> Task objective: Before repeating the entries below, strip out every picture and keep all else as it is.

Stored data entries

-*-

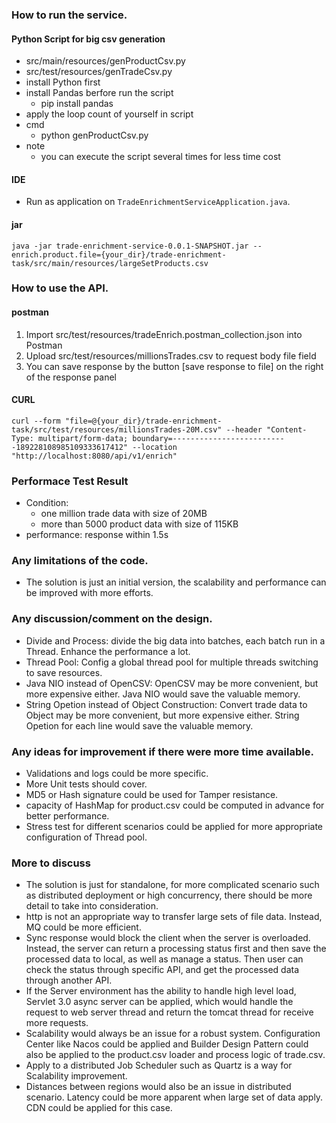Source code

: ### How to run the service.
#### Python Script for big csv generation
- src/main/resources/genProductCsv.py
- src/test/resources/genTradeCsv.py
- install Python first
- install Pandas berfore run the script
  - pip install pandas
- apply the loop count of yourself in script
- cmd
  - python genProductCsv.py
- note
  - you can execute the script several times for less time cost
#### IDE
- Run as application on `TradeEnrichmentServiceApplication.java`.
#### jar
```
java -jar trade-enrichment-service-0.0.1-SNAPSHOT.jar --enrich.product.file={your_dir}/trade-enrichment-task/src/main/resources/largeSetProducts.csv
```
### How to use the API.
#### postman
1. Import src/test/resources/tradeEnrich.postman_collection.json into Postman
2. Upload src/test/resources/millionsTrades.csv to request body file field
3. You can save response by the button [save response to file] on the right of the response panel
#### CURL
```
curl --form "file=@{your_dir}/trade-enrichment-task/src/test/resources/millionsTrades-20M.csv" --header "Content-Type: multipart/form-data; boundary=--------------------------189228108985109333617412" --location "http://localhost:8080/api/v1/enrich"
``` 
### Performace Test Result
- Condition:
  - one million trade data with size of 20MB
  - more than 5000 product data with size of 115KB
- performance: response within 1.5s
### Any limitations of the code.
- The solution is just an initial version, the scalability and performance can be improved with more efforts.
### Any discussion/comment on the design.
- Divide and Process: divide the big data into batches, each batch run in a Thread. Enhance the performance a lot.
- Thread Pool: Config a global thread pool for multiple threads switching to save resources.
- Java NIO instead of OpenCSV: OpenCSV may be more convenient, but more expensive either. Java NIO would save the valuable memory.
- String Opetion instead of Object Construction: Convert trade data to Object may be more convenient, but more expensive either. String Opetion for each line would save the valuable memory.
### Any ideas for improvement if there were more time available.
- Validations and logs could be more specific.
- More Unit tests should cover.
- MD5 or Hash signature could be used for Tamper resistance.
- capacity of HashMap for product.csv could be computed in advance for better performance.
- Stress test for different scenarios could be applied for more appropriate configuration of Thread pool.
### More to discuss
- The solution is just for standalone, for more complicated scenario such as distributed deployment or high concurrency, there should be more detail to take into consideration.
- http is not an appropriate way to transfer large sets of file data. Instead, MQ could be more efficient.
- Sync response would block the client when the server is overloaded. Instead, the server can return a processing status first and then save the processed data to local, as well as manage a status. Then user can check the status through specific API, and get the processed data through another API.
- If the Server environment has the ability to handle high level load, Servlet 3.0 async server can be applied, which would handle the request to web server thread and return the tomcat thread for receive more requests. 
- Scalability would always be an issue for a robust system. Configuration Center like Nacos could be applied and Builder Design Pattern could also be applied to the product.csv loader and process logic of trade.csv.
- Apply to a distributed Job Scheduler such as Quartz is a way for Scalability improvement.
- Distances between regions would also be an issue in distributed scenario. Latency could be more apparent when large set of data apply. CDN could be applied for this case.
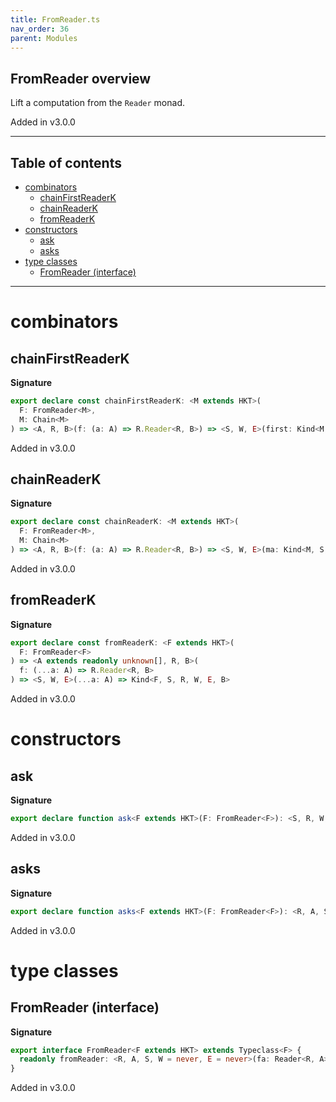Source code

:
 ```yaml
---
title: FromReader.ts
nav_order: 36
parent: Modules
---
```


## FromReader overview

Lift a computation from the `Reader` monad.

Added in v3.0.0

---

<h2 class="text-delta">Table of contents</h2>

- [combinators](#combinators)
  - [chainFirstReaderK](#chainfirstreaderk)
  - [chainReaderK](#chainreaderk)
  - [fromReaderK](#fromreaderk)
- [constructors](#constructors)
  - [ask](#ask)
  - [asks](#asks)
- [type classes](#type-classes)
  - [FromReader (interface)](#fromreader-interface)

---

# combinators

## chainFirstReaderK

**Signature**

```ts
export declare const chainFirstReaderK: <M extends HKT>(
  F: FromReader<M>,
  M: Chain<M>
) => <A, R, B>(f: (a: A) => R.Reader<R, B>) => <S, W, E>(first: Kind<M, S, R, W, E, A>) => Kind<M, S, R, W, E, A>
```

Added in v3.0.0

## chainReaderK

**Signature**

```ts
export declare const chainReaderK: <M extends HKT>(
  F: FromReader<M>,
  M: Chain<M>
) => <A, R, B>(f: (a: A) => R.Reader<R, B>) => <S, W, E>(ma: Kind<M, S, R, W, E, A>) => Kind<M, S, R, W, E, B>
```

Added in v3.0.0

## fromReaderK

**Signature**

```ts
export declare const fromReaderK: <F extends HKT>(
  F: FromReader<F>
) => <A extends readonly unknown[], R, B>(
  f: (...a: A) => R.Reader<R, B>
) => <S, W, E>(...a: A) => Kind<F, S, R, W, E, B>
```

Added in v3.0.0

# constructors

## ask

**Signature**

```ts
export declare function ask<F extends HKT>(F: FromReader<F>): <S, R, W, E>() => Kind<F, S, R, W, E, R>
```

Added in v3.0.0

## asks

**Signature**

```ts
export declare function asks<F extends HKT>(F: FromReader<F>): <R, A, S, W, E>(f: (r: R) => A) => Kind<F, S, R, W, E, A>
```

Added in v3.0.0

# type classes

## FromReader (interface)

**Signature**

```ts
export interface FromReader<F extends HKT> extends Typeclass<F> {
  readonly fromReader: <R, A, S, W = never, E = never>(fa: Reader<R, A>) => Kind<F, S, R, W, E, A>
}
```

Added in v3.0.0
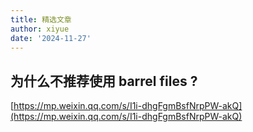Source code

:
 ```yaml
---
title: 精选文章
author: xiyue
date: '2024-11-27'
---
```


## 为什么不推荐使用 barrel files ?

[https://mp.weixin.qq.com/s/I1i-dhgFgmBsfNrpPW-akQ](https://mp.weixin.qq.com/s/I1i-dhgFgmBsfNrpPW-akQ)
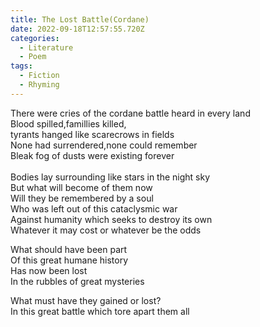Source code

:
 ```yaml
---
title: The Lost Battle(Cordane)
date: 2022-09-18T12:57:55.720Z
categories:
  - Literature
  - Poem
tags:
  - Fiction
  - Rhyming
---
```


There were cries of the cordane battle heard in every land \
Blood spilled,famillies killed,\
tyrants hanged like scarecrows in fields\
None had surrendered,none could remember \
Bleak fog of dusts were existing forever\
\
Bodies lay surrounding like stars in the night sky\
But what will become of them now \
Will they be remembered by a soul \
Who was left out of this cataclysmic war \
Against humanity which seeks to destroy its own\
Whatever it may cost or whatever be the odds

What should have been part \
Of this great humane history \
Has now been lost \
In the rubbles of great mysteries 

What must have they gained or lost?\
In this great battle which tore apart them all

-*-

> The answer:
Source code

: ### How to run the service.
#### Python Script for big csv generation
- src/main/resources/genProductCsv.py
- src/test/resources/genTradeCsv.py
- install Python first
- install Pandas berfore run the script
  - pip install pandas
- apply the loop count of yourself in script
- cmd
  - python genProductCsv.py
- note
  - you can execute the script several times for less time cost
#### IDE
- Run as application on `TradeEnrichmentServiceApplication.java`.
#### jar
```
java -jar trade-enrichment-service-0.0.1-SNAPSHOT.jar --enrich.product.file={your_dir}/trade-enrichment-task/src/main/resources/largeSetProducts.csv
```
### How to use the API.
#### postman
1. Import src/test/resources/tradeEnrich.postman_collection.json into Postman
2. Upload src/test/resources/millionsTrades.csv to request body file field
3. You can save response by the button [save response to file] on the right of the response panel
#### CURL
```
curl --form "file=@{your_dir}/trade-enrichment-task/src/test/resources/millionsTrades-20M.csv" --header "Content-Type: multipart/form-data; boundary=--------------------------189228108985109333617412" --location "http://localhost:8080/api/v1/enrich"
``` 
### Performace Test Result
- Condition:
  - one million trade data with size of 20MB
  - more than 5000 product data with size of 115KB
- performance: response within 1.5s
### Any limitations of the code.
- The solution is just an initial version, the scalability and performance can be improved with more efforts.
### Any discussion/comment on the design.
- Divide and Process: divide the big data into batches, each batch run in a Thread. Enhance the performance a lot.
- Thread Pool: Config a global thread pool for multiple threads switching to save resources.
- Java NIO instead of OpenCSV: OpenCSV may be more convenient, but more expensive either. Java NIO would save the valuable memory.
- String Opetion instead of Object Construction: Convert trade data to Object may be more convenient, but more expensive either. String Opetion for each line would save the valuable memory.
### Any ideas for improvement if there were more time available.
- Validations and logs could be more specific.
- More Unit tests should cover.
- MD5 or Hash signature could be used for Tamper resistance.
- capacity of HashMap for product.csv could be computed in advance for better performance.
- Stress test for different scenarios could be applied for more appropriate configuration of Thread pool.
### More to discuss
- The solution is just for standalone, for more complicated scenario such as distributed deployment or high concurrency, there should be more detail to take into consideration.
- http is not an appropriate way to transfer large sets of file data. Instead, MQ could be more efficient.
- Sync response would block the client when the server is overloaded. Instead, the server can return a processing status first and then save the processed data to local, as well as manage a status. Then user can check the status through specific API, and get the processed data through another API.
- If the Server environment has the ability to handle high level load, Servlet 3.0 async server can be applied, which would handle the request to web server thread and return the tomcat thread for receive more requests. 
- Scalability would always be an issue for a robust system. Configuration Center like Nacos could be applied and Builder Design Pattern could also be applied to the product.csv loader and process logic of trade.csv.
- Apply to a distributed Job Scheduler such as Quartz is a way for Scalability improvement.
- Distances between regions would also be an issue in distributed scenario. Latency could be more apparent when large set of data apply. CDN could be applied for this case.
Source code

:
 ```yaml
---
title: FromReader.ts
nav_order: 36
parent: Modules
---
```


## FromReader overview

Lift a computation from the `Reader` monad.

Added in v3.0.0

---

<h2 class="text-delta">Table of contents</h2>

- [combinators](#combinators)
  - [chainFirstReaderK](#chainfirstreaderk)
  - [chainReaderK](#chainreaderk)
  - [fromReaderK](#fromreaderk)
- [constructors](#constructors)
  - [ask](#ask)
  - [asks](#asks)
- [type classes](#type-classes)
  - [FromReader (interface)](#fromreader-interface)

---

# combinators

## chainFirstReaderK

**Signature**

```ts
export declare const chainFirstReaderK: <M extends HKT>(
  F: FromReader<M>,
  M: Chain<M>
) => <A, R, B>(f: (a: A) => R.Reader<R, B>) => <S, W, E>(first: Kind<M, S, R, W, E, A>) => Kind<M, S, R, W, E, A>
```

Added in v3.0.0

## chainReaderK

**Signature**

```ts
export declare const chainReaderK: <M extends HKT>(
  F: FromReader<M>,
  M: Chain<M>
) => <A, R, B>(f: (a: A) => R.Reader<R, B>) => <S, W, E>(ma: Kind<M, S, R, W, E, A>) => Kind<M, S, R, W, E, B>
```

Added in v3.0.0

## fromReaderK

**Signature**

```ts
export declare const fromReaderK: <F extends HKT>(
  F: FromReader<F>
) => <A extends readonly unknown[], R, B>(
  f: (...a: A) => R.Reader<R, B>
) => <S, W, E>(...a: A) => Kind<F, S, R, W, E, B>
```

Added in v3.0.0

# constructors

## ask

**Signature**

```ts
export declare function ask<F extends HKT>(F: FromReader<F>): <S, R, W, E>() => Kind<F, S, R, W, E, R>
```

Added in v3.0.0

## asks

**Signature**

```ts
export declare function asks<F extends HKT>(F: FromReader<F>): <R, A, S, W, E>(f: (r: R) => A) => Kind<F, S, R, W, E, A>
```

Added in v3.0.0

# type classes

## FromReader (interface)

**Signature**

```ts
export interface FromReader<F extends HKT> extends Typeclass<F> {
  readonly fromReader: <R, A, S, W = never, E = never>(fa: Reader<R, A>) => Kind<F, S, R, W, E, A>
}
```

Added in v3.0.0
Source code

:
 ```yaml
---
title: 精选文章
author: xiyue
date: '2024-11-27'
---
```


## 为什么不推荐使用 barrel files ?

[https://mp.weixin.qq.com/s/I1i-dhgFgmBsfNrpPW-akQ](https://mp.weixin.qq.com/s/I1i-dhgFgmBsfNrpPW-akQ)
Source code

:
 ```yaml
---
title: The Lost Battle(Cordane)
date: 2022-09-18T12:57:55.720Z
categories:
  - Literature
  - Poem
tags:
  - Fiction
  - Rhyming
---
```


There were cries of the cordane battle heard in every land \
Blood spilled,famillies killed,\
tyrants hanged like scarecrows in fields\
None had surrendered,none could remember \
Bleak fog of dusts were existing forever\
\
Bodies lay surrounding like stars in the night sky\
But what will become of them now \
Will they be remembered by a soul \
Who was left out of this cataclysmic war \
Against humanity which seeks to destroy its own\
Whatever it may cost or whatever be the odds

What should have been part \
Of this great humane history \
Has now been lost \
In the rubbles of great mysteries 

What must have they gained or lost?\
In this great battle which tore apart them all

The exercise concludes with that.